## Data to process
————

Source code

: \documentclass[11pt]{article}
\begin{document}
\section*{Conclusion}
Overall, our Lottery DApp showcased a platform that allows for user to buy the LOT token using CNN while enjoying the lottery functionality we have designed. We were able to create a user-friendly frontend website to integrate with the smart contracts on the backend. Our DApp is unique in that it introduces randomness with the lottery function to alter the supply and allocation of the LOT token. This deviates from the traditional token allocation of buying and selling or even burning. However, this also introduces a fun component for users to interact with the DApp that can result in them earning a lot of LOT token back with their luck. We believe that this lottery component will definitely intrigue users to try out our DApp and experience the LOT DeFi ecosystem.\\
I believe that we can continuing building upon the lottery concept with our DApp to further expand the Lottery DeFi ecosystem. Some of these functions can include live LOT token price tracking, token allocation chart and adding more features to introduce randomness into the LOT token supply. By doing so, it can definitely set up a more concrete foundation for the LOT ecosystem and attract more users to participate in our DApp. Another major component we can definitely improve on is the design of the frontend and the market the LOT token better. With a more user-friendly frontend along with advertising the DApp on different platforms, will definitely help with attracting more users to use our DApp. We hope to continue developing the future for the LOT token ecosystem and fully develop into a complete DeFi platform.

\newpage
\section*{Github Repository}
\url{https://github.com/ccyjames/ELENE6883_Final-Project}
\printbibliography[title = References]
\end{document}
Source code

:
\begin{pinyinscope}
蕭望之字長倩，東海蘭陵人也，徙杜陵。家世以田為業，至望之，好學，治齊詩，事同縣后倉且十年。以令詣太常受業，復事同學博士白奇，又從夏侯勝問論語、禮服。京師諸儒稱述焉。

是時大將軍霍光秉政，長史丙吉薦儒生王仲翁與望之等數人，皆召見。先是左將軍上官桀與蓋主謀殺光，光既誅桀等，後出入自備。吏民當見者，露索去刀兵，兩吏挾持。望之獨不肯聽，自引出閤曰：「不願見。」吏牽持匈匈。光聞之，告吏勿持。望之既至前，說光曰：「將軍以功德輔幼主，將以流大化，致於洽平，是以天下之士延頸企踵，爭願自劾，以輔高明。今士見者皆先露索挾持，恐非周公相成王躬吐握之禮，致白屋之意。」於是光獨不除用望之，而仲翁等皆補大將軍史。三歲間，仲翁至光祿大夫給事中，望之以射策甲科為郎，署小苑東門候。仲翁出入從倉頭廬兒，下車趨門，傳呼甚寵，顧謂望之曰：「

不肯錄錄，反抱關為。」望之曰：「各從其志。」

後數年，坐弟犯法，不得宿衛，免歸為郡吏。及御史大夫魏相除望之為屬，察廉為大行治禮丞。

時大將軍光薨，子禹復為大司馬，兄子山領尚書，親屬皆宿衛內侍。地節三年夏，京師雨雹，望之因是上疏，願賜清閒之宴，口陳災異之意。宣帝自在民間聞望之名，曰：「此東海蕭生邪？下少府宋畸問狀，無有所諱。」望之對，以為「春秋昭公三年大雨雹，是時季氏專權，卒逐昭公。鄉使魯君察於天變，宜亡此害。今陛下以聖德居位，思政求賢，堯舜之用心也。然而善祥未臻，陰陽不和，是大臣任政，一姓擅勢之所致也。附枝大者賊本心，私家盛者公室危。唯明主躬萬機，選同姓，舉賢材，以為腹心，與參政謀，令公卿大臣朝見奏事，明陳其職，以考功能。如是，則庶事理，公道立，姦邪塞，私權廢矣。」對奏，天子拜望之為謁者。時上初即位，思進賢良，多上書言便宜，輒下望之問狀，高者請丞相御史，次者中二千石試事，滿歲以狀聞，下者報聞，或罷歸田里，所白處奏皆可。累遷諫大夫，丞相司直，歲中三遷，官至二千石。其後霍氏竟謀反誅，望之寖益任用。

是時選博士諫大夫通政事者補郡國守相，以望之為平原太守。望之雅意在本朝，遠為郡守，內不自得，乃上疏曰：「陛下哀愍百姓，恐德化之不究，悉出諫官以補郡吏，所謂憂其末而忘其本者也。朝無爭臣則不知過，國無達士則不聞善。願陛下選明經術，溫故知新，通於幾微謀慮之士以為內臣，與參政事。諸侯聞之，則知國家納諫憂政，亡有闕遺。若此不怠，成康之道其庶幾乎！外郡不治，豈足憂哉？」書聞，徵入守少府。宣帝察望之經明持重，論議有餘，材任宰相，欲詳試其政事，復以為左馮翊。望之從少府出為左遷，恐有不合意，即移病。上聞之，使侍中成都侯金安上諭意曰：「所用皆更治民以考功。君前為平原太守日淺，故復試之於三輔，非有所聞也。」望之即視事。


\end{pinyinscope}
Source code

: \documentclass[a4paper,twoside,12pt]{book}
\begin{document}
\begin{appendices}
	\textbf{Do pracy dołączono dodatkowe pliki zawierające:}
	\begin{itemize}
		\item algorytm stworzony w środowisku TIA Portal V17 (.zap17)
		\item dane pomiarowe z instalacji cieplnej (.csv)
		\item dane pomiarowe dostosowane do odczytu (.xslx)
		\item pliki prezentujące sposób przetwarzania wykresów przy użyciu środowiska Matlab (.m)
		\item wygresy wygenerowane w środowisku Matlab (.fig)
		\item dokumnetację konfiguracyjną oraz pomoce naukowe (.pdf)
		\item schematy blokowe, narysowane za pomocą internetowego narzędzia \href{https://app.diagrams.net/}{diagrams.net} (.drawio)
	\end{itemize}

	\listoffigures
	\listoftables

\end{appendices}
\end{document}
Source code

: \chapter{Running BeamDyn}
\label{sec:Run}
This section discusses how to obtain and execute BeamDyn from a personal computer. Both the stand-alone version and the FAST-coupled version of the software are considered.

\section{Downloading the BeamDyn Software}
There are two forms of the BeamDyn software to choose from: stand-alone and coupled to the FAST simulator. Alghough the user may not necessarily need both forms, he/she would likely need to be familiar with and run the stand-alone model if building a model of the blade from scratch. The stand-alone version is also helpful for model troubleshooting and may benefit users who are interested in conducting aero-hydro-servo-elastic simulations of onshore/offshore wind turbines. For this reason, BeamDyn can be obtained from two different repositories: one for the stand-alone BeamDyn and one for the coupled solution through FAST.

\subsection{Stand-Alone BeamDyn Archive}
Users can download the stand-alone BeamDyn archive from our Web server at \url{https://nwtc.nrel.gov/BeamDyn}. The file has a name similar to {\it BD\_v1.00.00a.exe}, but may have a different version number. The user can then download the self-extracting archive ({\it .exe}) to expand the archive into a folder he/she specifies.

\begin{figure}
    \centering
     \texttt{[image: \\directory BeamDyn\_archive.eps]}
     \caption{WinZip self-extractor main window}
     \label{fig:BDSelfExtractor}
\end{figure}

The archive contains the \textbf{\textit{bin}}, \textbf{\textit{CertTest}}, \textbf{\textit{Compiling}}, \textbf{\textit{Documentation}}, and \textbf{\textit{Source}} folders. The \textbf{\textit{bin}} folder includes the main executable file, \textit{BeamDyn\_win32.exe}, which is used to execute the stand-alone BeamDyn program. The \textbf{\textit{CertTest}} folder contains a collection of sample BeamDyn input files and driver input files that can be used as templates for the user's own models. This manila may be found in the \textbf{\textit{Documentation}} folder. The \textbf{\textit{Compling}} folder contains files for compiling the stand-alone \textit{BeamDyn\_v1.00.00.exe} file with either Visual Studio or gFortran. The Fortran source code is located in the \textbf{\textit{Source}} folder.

————

## Work to complete
Print the whole listing once more, exactly as it stands.

## Answer to the problem
Source code

: \documentclass[11pt]{article}
\begin{document}
\section*{Conclusion}
Overall, our Lottery DApp showcased a platform that allows for user to buy the LOT token using CNN while enjoying the lottery functionality we have designed. We were able to create a user-friendly frontend website to integrate with the smart contracts on the backend. Our DApp is unique in that it introduces randomness with the lottery function to alter the supply and allocation of the LOT token. This deviates from the traditional token allocation of buying and selling or even burning. However, this also introduces a fun component for users to interact with the DApp that can result in them earning a lot of LOT token back with their luck. We believe that this lottery component will definitely intrigue users to try out our DApp and experience the LOT DeFi ecosystem.\\
I believe that we can continuing building upon the lottery concept with our DApp to further expand the Lottery DeFi ecosystem. Some of these functions can include live LOT token price tracking, token allocation chart and adding more features to introduce randomness into the LOT token supply. By doing so, it can definitely set up a more concrete foundation for the LOT ecosystem and attract more users to participate in our DApp. Another major component we can definitely improve on is the design of the frontend and the market the LOT token better. With a more user-friendly frontend along with advertising the DApp on different platforms, will definitely help with attracting more users to use our DApp. We hope to continue developing the future for the LOT token ecosystem and fully develop into a complete DeFi platform.

\newpage
\section*{Github Repository}
\url{https://github.com/ccyjames/ELENE6883_Final-Project}
\printbibliography[title = References]
\end{document}
Source code

:
\begin{pinyinscope}
蕭望之字長倩，東海蘭陵人也，徙杜陵。家世以田為業，至望之，好學，治齊詩，事同縣后倉且十年。以令詣太常受業，復事同學博士白奇，又從夏侯勝問論語、禮服。京師諸儒稱述焉。

是時大將軍霍光秉政，長史丙吉薦儒生王仲翁與望之等數人，皆召見。先是左將軍上官桀與蓋主謀殺光，光既誅桀等，後出入自備。吏民當見者，露索去刀兵，兩吏挾持。望之獨不肯聽，自引出閤曰：「不願見。」吏牽持匈匈。光聞之，告吏勿持。望之既至前，說光曰：「將軍以功德輔幼主，將以流大化，致於洽平，是以天下之士延頸企踵，爭願自劾，以輔高明。今士見者皆先露索挾持，恐非周公相成王躬吐握之禮，致白屋之意。」於是光獨不除用望之，而仲翁等皆補大將軍史。三歲間，仲翁至光祿大夫給事中，望之以射策甲科為郎，署小苑東門候。仲翁出入從倉頭廬兒，下車趨門，傳呼甚寵，顧謂望之曰：「

不肯錄錄，反抱關為。」望之曰：「各從其志。」

後數年，坐弟犯法，不得宿衛，免歸為郡吏。及御史大夫魏相除望之為屬，察廉為大行治禮丞。

時大將軍光薨，子禹復為大司馬，兄子山領尚書，親屬皆宿衛內侍。地節三年夏，京師雨雹，望之因是上疏，願賜清閒之宴，口陳災異之意。宣帝自在民間聞望之名，曰：「此東海蕭生邪？下少府宋畸問狀，無有所諱。」望之對，以為「春秋昭公三年大雨雹，是時季氏專權，卒逐昭公。鄉使魯君察於天變，宜亡此害。今陛下以聖德居位，思政求賢，堯舜之用心也。然而善祥未臻，陰陽不和，是大臣任政，一姓擅勢之所致也。附枝大者賊本心，私家盛者公室危。唯明主躬萬機，選同姓，舉賢材，以為腹心，與參政謀，令公卿大臣朝見奏事，明陳其職，以考功能。如是，則庶事理，公道立，姦邪塞，私權廢矣。」對奏，天子拜望之為謁者。時上初即位，思進賢良，多上書言便宜，輒下望之問狀，高者請丞相御史，次者中二千石試事，滿歲以狀聞，下者報聞，或罷歸田里，所白處奏皆可。累遷諫大夫，丞相司直，歲中三遷，官至二千石。其後霍氏竟謀反誅，望之寖益任用。

是時選博士諫大夫通政事者補郡國守相，以望之為平原太守。望之雅意在本朝，遠為郡守，內不自得，乃上疏曰：「陛下哀愍百姓，恐德化之不究，悉出諫官以補郡吏，所謂憂其末而忘其本者也。朝無爭臣則不知過，國無達士則不聞善。願陛下選明經術，溫故知新，通於幾微謀慮之士以為內臣，與參政事。諸侯聞之，則知國家納諫憂政，亡有闕遺。若此不怠，成康之道其庶幾乎！外郡不治，豈足憂哉？」書聞，徵入守少府。宣帝察望之經明持重，論議有餘，材任宰相，欲詳試其政事，復以為左馮翊。望之從少府出為左遷，恐有不合意，即移病。上聞之，使侍中成都侯金安上諭意曰：「所用皆更治民以考功。君前為平原太守日淺，故復試之於三輔，非有所聞也。」望之即視事。


\end{pinyinscope}
Source code

: \documentclass[a4paper,twoside,12pt]{book}
\begin{document}
\begin{appendices}
	\textbf{Do pracy dołączono dodatkowe pliki zawierające:}
	\begin{itemize}
		\item algorytm stworzony w środowisku TIA Portal V17 (.zap17)
		\item dane pomiarowe z instalacji cieplnej (.csv)
		\item dane pomiarowe dostosowane do odczytu (.xslx)
		\item pliki prezentujące sposób przetwarzania wykresów przy użyciu środowiska Matlab (.m)
		\item wygresy wygenerowane w środowisku Matlab (.fig)
		\item dokumnetację konfiguracyjną oraz pomoce naukowe (.pdf)
		\item schematy blokowe, narysowane za pomocą internetowego narzędzia \href{https://app.diagrams.net/}{diagrams.net} (.drawio)
	\end{itemize}

	\listoffigures
	\listoftables

\end{appendices}
\end{document}
Source code

: \chapter{Running BeamDyn}
\label{sec:Run}
This section discusses how to obtain and execute BeamDyn from a personal computer. Both the stand-alone version and the FAST-coupled version of the software are considered.

\section{Downloading the BeamDyn Software}
There are two forms of the BeamDyn software to choose from: stand-alone and coupled to the FAST simulator. Alghough the user may not necessarily need both forms, he/she would likely need to be familiar with and run the stand-alone model if building a model of the blade from scratch. The stand-alone version is also helpful for model troubleshooting and may benefit users who are interested in conducting aero-hydro-servo-elastic simulations of onshore/offshore wind turbines. For this reason, BeamDyn can be obtained from two different repositories: one for the stand-alone BeamDyn and one for the coupled solution through FAST.

\subsection{Stand-Alone BeamDyn Archive}
Users can download the stand-alone BeamDyn archive from our Web server at \url{https://nwtc.nrel.gov/BeamDyn}. The file has a name similar to {\it BD\_v1.00.00a.exe}, but may have a different version number. The user can then download the self-extracting archive ({\it .exe}) to expand the archive into a folder he/she specifies.

\begin{figure}
    \centering
     \texttt{[image: \\directory BeamDyn\_archive.eps]}
     \caption{WinZip self-extractor main window}
     \label{fig:BDSelfExtractor}
\end{figure}

The archive contains the \textbf{\textit{bin}}, \textbf{\textit{CertTest}}, \textbf{\textit{Compiling}}, \textbf{\textit{Documentation}}, and \textbf{\textit{Source}} folders. The \textbf{\textit{bin}} folder includes the main executable file, \textit{BeamDyn\_win32.exe}, which is used to execute the stand-alone BeamDyn program. The \textbf{\textit{CertTest}} folder contains a collection of sample BeamDyn input files and driver input files that can be used as templates for the user's own models. This manila may be found in the \textbf{\textit{Documentation}} folder. The \textbf{\textit{Compling}} folder contains files for compiling the stand-alone \textit{BeamDyn\_v1.00.00.exe} file with either Visual Studio or gFortran. The Fortran source code is located in the \textbf{\textit{Source}} folder.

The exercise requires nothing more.